Problem to work on – The required output is the line that contains "## 📂 Project Summary" through the last line of the data, retyped verbatim and with nothing added.

Plain-text document sources
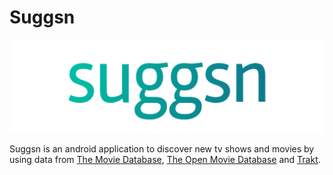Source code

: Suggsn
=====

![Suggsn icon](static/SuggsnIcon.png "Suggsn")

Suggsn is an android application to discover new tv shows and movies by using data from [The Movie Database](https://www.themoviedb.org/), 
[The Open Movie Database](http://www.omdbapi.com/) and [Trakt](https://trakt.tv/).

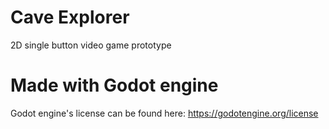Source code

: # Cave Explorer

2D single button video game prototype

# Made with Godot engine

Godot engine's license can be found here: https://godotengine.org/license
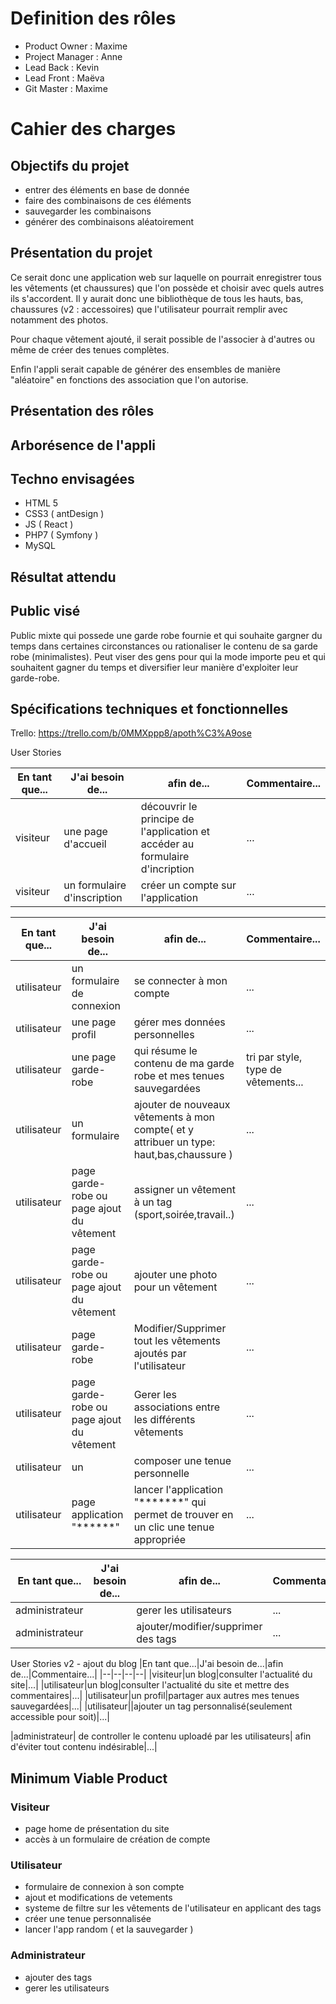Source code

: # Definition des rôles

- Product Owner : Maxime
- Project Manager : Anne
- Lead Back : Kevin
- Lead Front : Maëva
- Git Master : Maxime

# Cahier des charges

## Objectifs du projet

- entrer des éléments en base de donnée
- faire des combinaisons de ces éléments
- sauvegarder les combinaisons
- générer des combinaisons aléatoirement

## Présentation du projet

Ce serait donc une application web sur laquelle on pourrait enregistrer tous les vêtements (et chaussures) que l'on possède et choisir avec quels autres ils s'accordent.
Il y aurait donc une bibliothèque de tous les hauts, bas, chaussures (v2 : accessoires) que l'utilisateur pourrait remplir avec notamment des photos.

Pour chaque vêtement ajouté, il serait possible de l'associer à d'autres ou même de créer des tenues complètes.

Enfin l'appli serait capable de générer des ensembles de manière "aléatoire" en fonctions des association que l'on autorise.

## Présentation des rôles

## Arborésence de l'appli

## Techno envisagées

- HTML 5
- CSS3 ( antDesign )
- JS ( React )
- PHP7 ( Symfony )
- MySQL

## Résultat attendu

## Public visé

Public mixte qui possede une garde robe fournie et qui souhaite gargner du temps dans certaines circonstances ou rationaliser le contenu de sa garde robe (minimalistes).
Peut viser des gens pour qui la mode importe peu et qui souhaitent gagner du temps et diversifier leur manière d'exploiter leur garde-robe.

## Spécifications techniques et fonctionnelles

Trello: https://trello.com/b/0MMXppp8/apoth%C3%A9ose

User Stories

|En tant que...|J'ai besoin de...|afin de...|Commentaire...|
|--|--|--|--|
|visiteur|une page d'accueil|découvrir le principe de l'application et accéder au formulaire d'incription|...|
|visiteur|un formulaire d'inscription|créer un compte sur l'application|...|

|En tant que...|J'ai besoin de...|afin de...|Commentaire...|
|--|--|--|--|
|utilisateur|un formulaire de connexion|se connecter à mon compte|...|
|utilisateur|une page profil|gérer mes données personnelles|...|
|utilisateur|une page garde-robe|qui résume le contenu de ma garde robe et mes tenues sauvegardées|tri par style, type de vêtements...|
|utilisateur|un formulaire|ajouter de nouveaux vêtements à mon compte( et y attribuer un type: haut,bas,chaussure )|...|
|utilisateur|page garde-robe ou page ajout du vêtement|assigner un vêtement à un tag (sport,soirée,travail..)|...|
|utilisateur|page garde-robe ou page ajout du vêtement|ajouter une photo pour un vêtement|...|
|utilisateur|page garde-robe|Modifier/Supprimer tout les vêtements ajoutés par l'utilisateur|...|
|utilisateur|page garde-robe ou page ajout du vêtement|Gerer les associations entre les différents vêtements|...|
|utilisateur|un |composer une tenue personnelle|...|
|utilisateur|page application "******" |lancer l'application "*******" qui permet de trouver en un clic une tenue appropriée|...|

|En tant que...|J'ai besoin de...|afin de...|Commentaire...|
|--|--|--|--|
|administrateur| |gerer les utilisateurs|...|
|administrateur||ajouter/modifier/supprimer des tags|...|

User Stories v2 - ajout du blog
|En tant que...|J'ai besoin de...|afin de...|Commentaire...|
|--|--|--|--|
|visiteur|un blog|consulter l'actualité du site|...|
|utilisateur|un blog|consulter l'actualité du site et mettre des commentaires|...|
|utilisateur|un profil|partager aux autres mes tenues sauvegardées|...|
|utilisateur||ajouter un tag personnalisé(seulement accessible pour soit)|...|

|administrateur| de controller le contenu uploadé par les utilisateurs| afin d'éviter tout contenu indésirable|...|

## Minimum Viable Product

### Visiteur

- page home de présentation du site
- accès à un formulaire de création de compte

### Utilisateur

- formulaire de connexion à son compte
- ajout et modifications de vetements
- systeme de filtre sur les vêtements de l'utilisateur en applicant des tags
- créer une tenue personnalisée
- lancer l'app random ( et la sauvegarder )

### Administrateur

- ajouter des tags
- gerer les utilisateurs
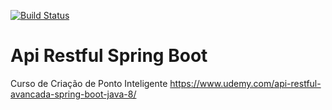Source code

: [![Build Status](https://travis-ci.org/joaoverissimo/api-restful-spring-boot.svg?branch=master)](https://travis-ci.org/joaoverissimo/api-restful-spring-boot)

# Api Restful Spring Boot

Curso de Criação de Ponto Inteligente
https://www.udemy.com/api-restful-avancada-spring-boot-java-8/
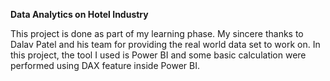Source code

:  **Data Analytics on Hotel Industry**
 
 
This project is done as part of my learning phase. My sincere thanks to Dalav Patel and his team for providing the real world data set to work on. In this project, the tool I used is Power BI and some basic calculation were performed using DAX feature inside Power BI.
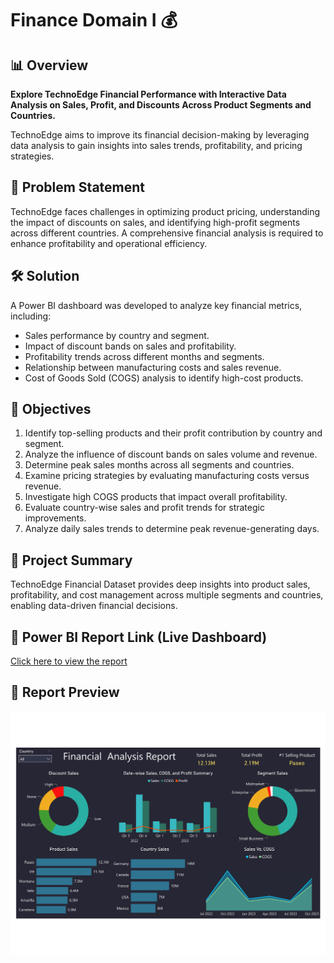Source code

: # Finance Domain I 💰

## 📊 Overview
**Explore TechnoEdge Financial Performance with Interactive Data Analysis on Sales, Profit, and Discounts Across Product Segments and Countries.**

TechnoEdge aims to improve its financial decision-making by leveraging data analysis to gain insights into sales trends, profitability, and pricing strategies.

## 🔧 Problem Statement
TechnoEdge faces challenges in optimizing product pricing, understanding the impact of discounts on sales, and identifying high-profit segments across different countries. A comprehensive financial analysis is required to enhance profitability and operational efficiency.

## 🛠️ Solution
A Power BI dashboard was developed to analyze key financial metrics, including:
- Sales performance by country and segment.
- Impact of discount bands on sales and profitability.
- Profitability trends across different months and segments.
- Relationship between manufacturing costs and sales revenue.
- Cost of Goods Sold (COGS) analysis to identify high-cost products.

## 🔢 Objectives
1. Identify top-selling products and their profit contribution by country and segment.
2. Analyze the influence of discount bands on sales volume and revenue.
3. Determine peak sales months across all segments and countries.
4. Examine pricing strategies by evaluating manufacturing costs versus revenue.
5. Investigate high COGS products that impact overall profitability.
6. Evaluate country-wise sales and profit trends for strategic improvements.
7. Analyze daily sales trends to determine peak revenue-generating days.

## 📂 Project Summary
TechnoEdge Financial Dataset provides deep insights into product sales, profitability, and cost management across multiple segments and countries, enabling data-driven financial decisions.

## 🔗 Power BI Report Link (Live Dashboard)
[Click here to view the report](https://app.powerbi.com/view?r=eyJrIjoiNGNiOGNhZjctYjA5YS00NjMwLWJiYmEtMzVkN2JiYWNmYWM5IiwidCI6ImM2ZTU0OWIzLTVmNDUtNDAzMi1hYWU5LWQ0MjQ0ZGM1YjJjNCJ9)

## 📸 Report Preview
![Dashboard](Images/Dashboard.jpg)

Answer space –
## 📂 Project Summary
TechnoEdge Financial Dataset provides deep insights into product sales, profitability, and cost management across multiple segments and countries, enabling data-driven financial decisions.

## 🔗 Power BI Report Link (Live Dashboard)
[Click here to view the report](https://app.powerbi.com/view?r=eyJrIjoiNGNiOGNhZjctYjA5YS00NjMwLWJiYmEtMzVkN2JiYWNmYWM5IiwidCI6ImM2ZTU0OWIzLTVmNDUtNDAzMi1hYWU5LWQ0MjQ0ZGM1YjJjNCJ9)

## 📸 Report Preview
![Dashboard](Images/Dashboard.jpg)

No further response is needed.